It can also lead to a reduction in depression. A study was completed where individuals post-stroke used Nintendo Wii to improve their upper limb function. It improved their upper limb range of motion, strength, and mental health. It also motivated and improved participation as virtual reality platforms were exciting and enjoyable for the patient. 

Virtual reality can reduce the boredom and fatigue associated with conventional rehabilitation and keep the individual in a happy mood.

  • Possibilities to multitask (Bock et al., 2018) 
  • Individualized rehabilitation program targeted for different illnesses/diagnoses (Assis et al., 2016; Mousavi et al., 2016) 

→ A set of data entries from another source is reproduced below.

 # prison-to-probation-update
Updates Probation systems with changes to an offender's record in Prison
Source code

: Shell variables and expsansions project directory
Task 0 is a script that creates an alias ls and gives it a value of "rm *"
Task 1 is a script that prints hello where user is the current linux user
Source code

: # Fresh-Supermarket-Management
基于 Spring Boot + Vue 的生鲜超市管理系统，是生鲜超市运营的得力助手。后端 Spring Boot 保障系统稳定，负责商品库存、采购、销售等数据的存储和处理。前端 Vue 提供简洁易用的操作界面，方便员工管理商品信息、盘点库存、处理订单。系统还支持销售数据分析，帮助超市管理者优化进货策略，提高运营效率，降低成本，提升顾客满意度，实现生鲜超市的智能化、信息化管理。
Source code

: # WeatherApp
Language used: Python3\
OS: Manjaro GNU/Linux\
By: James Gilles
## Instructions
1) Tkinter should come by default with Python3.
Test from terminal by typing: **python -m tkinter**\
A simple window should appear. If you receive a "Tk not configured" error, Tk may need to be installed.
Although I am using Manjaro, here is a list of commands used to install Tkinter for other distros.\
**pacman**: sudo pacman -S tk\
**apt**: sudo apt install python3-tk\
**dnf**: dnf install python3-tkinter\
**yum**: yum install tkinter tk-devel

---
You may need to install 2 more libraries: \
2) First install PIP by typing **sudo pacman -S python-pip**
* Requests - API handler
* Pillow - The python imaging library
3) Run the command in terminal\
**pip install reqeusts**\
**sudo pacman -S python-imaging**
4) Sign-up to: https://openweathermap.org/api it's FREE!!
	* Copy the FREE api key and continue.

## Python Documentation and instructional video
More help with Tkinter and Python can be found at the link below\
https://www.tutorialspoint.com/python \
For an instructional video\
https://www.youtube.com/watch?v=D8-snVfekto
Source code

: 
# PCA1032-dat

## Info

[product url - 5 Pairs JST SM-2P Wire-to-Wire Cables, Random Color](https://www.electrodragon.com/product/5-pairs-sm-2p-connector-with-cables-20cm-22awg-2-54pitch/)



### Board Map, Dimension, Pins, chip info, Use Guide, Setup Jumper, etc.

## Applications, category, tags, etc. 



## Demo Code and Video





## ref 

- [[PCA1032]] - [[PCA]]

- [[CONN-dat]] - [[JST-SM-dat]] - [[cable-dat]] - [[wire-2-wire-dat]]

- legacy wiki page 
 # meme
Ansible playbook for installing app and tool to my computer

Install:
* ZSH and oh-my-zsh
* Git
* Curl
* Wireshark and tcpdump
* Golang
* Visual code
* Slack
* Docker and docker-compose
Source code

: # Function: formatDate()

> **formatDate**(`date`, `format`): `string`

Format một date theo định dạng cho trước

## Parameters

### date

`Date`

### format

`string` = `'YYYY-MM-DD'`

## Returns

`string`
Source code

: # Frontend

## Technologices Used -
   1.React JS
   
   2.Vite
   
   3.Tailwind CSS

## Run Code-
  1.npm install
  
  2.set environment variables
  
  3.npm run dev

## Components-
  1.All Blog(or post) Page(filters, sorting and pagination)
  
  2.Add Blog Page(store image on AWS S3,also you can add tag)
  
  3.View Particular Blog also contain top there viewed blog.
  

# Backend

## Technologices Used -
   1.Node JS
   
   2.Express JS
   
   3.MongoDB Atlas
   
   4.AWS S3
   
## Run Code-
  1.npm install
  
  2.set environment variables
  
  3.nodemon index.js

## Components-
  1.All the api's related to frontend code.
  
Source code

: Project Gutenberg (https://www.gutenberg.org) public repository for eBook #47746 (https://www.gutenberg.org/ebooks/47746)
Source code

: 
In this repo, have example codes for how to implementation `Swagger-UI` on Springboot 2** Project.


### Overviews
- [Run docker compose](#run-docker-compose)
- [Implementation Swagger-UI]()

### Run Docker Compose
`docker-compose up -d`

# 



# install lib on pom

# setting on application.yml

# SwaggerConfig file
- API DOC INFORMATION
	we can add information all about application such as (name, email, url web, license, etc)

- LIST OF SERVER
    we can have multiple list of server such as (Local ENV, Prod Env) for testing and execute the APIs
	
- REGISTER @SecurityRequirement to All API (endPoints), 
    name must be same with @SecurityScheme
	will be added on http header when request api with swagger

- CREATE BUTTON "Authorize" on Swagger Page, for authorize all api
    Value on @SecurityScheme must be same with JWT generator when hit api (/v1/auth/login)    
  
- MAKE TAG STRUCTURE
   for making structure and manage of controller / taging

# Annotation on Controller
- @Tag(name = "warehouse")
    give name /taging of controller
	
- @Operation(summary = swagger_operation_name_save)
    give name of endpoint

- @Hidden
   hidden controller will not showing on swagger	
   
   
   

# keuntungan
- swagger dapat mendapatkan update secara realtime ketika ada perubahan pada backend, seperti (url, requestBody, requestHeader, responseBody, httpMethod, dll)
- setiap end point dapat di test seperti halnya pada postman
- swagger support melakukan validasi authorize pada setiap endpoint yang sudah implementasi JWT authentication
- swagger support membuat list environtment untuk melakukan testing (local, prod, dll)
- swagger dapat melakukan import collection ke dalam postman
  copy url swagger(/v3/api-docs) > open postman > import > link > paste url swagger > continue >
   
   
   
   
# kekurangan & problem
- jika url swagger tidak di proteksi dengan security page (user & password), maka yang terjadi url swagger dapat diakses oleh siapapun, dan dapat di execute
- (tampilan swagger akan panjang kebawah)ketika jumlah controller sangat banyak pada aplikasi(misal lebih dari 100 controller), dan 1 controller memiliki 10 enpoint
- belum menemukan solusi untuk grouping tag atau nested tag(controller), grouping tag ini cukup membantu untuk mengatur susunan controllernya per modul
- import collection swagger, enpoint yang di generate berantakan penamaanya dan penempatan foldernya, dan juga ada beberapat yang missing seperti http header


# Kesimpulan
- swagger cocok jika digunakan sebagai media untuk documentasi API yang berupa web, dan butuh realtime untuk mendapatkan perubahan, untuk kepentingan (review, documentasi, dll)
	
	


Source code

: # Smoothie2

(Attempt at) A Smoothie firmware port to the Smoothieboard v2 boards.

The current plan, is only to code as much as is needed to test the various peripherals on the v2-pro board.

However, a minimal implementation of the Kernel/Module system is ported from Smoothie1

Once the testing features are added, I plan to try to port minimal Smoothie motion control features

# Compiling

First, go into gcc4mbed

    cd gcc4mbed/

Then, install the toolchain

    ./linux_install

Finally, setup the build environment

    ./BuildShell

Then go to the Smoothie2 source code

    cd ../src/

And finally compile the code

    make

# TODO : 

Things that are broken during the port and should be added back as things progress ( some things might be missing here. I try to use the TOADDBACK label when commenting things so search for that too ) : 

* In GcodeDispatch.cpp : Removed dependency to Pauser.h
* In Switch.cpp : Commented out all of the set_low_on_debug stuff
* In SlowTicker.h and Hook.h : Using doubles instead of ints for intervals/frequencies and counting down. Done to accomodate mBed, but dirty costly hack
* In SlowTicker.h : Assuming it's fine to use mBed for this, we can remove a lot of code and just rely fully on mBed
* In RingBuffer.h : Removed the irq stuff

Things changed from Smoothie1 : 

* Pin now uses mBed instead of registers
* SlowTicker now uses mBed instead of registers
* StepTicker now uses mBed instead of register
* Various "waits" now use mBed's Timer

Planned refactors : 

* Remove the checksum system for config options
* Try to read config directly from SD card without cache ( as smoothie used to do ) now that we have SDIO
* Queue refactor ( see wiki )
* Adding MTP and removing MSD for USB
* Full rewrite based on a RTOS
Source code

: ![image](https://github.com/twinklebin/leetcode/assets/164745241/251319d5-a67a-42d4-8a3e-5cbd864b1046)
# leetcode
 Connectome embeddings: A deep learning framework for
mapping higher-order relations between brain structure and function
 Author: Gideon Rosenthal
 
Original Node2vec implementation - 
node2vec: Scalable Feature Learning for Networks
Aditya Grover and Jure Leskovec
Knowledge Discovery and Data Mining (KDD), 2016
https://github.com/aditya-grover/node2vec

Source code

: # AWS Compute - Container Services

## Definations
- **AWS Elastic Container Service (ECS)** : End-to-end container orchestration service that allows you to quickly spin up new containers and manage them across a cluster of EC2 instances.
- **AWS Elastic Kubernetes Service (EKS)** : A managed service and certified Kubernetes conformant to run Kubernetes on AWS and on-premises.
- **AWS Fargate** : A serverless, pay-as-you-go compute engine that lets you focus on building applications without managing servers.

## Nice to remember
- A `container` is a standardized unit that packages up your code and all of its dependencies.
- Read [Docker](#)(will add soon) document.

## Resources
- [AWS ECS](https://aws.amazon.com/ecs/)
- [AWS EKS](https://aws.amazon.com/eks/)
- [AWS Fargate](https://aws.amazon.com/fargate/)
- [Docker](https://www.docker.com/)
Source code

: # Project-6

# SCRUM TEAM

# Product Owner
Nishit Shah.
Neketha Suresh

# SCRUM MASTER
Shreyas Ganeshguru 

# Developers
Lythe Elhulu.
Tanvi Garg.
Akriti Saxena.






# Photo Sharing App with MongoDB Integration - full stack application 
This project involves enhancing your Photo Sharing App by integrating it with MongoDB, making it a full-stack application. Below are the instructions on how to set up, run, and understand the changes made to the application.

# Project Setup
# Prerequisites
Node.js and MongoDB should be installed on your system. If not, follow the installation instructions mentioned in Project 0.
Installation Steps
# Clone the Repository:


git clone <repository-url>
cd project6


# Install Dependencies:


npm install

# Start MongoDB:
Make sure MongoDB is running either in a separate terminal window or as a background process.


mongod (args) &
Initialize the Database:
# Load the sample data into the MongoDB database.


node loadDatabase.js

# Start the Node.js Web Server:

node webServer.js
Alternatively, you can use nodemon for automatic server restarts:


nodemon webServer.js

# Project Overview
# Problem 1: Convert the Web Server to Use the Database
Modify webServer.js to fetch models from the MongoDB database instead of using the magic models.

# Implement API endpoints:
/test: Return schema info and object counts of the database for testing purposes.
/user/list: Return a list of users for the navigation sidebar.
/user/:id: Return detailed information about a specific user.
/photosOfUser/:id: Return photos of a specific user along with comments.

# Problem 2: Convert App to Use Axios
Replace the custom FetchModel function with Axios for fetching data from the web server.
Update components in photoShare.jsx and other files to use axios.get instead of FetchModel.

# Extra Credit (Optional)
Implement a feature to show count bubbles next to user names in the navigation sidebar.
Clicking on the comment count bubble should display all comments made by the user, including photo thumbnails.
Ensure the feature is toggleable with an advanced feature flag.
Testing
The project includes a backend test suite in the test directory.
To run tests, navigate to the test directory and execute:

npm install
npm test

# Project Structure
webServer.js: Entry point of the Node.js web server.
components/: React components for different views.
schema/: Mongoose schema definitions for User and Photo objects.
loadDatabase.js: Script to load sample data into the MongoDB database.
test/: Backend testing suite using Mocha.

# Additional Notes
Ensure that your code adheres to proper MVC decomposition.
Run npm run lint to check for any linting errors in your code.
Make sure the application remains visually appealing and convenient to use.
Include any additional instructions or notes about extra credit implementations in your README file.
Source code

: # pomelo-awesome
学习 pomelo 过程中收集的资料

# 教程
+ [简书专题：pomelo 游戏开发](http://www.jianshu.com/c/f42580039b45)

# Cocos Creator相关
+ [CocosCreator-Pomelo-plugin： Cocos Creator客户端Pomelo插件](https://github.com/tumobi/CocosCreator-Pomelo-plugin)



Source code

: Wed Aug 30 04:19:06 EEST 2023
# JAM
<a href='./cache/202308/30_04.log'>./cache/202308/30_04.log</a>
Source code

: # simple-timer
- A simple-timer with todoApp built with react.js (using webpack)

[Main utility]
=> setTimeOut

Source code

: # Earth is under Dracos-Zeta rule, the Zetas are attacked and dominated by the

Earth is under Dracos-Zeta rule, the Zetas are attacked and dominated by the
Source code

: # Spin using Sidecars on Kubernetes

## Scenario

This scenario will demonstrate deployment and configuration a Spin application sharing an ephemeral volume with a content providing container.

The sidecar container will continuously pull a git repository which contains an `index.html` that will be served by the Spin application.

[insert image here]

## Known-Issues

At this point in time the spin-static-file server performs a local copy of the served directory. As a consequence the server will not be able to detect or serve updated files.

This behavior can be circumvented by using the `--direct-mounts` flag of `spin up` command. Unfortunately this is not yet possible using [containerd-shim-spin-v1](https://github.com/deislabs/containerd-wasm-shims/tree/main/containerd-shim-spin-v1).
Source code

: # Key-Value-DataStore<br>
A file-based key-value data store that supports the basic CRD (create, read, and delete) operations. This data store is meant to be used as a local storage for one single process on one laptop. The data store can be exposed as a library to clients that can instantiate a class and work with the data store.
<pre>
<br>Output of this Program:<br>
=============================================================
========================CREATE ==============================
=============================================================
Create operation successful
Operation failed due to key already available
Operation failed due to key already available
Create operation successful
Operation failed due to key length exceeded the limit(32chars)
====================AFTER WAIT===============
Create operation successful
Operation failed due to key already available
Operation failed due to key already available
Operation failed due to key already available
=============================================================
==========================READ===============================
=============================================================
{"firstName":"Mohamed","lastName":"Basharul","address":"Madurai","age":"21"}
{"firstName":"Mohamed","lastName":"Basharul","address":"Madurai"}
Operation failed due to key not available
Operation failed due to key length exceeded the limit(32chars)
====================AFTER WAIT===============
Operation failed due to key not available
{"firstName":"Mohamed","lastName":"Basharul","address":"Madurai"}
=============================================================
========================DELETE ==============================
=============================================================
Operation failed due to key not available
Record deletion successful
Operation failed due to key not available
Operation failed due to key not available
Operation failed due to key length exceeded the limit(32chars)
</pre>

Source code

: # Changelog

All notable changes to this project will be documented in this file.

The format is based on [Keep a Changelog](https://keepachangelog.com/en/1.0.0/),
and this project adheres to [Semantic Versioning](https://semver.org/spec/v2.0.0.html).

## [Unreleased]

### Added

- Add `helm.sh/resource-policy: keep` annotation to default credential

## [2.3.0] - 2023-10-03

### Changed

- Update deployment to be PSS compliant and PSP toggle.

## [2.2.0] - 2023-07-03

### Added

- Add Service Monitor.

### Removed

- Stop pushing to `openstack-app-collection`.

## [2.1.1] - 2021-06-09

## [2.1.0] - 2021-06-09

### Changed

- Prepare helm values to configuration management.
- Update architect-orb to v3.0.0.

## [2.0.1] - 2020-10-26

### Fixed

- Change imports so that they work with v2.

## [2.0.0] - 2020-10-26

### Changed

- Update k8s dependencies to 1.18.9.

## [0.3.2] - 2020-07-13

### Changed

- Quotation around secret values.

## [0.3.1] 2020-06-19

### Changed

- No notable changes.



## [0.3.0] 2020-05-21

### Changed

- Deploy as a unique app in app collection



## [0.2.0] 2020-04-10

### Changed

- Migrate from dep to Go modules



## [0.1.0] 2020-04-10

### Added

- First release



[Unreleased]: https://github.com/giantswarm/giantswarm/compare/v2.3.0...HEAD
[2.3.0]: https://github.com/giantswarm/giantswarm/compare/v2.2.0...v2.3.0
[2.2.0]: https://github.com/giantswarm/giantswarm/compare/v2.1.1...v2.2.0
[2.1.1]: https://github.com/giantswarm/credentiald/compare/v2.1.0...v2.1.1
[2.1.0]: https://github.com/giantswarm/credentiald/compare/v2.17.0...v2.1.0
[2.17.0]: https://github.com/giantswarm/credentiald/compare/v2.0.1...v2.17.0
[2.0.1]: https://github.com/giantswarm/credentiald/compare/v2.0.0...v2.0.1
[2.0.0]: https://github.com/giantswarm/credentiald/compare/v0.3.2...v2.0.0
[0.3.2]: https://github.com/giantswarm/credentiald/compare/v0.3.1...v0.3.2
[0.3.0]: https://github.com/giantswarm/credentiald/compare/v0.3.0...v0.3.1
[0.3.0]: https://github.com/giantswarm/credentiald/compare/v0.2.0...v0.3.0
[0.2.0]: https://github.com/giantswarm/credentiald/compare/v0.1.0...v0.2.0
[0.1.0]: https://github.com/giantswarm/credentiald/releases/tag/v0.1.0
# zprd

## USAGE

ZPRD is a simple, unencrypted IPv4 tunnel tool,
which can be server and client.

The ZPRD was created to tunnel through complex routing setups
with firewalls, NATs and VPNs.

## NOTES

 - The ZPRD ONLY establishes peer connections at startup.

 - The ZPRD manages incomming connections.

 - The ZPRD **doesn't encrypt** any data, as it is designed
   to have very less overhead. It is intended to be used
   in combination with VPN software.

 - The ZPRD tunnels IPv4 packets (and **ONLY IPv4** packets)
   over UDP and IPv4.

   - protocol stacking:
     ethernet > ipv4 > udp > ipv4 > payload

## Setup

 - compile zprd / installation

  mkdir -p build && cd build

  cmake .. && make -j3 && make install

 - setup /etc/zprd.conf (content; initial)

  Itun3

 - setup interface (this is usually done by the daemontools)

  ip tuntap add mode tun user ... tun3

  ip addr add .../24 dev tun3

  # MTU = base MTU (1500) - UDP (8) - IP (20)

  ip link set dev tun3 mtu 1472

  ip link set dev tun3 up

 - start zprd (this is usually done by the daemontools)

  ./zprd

Virtual reality can provide multitasking. Multitasking is an essential skill in everyday life because we need it to perform many different activities such as driving. A study looked at individuals who sustained a stroke and had difficulty with multitasking. Researchers exposed them to two scenarios where they had to drive a car and pay attention to a street crossing and found that this program was an excellent way to assess and teach multitasking.

Virtual reality can individualize the rehabilitation program based on the person's diagnosis, goals, needs, and wants. It can be different for everyone.

  • Telerehabilitation may cost less than in-person rehabilitation (Cikajlo et al., 2012; Dobkin et al., 2017; Maples-Keller et al., 2017)
  • Combining VR and usual therapy presented better outcomes (Aminov et al., 2018; Saposnik et al., 2016)
  • The possibilities where rehabilitation can go with VR are endless!

Virtual reality may cost less than conventional therapy, especially in telerehabilitation. You can expose individuals to scenarios that may be impossible to achieve in usual care rehabilitation. One example is using virtual reality to work with someone who fears heights or using an airplane.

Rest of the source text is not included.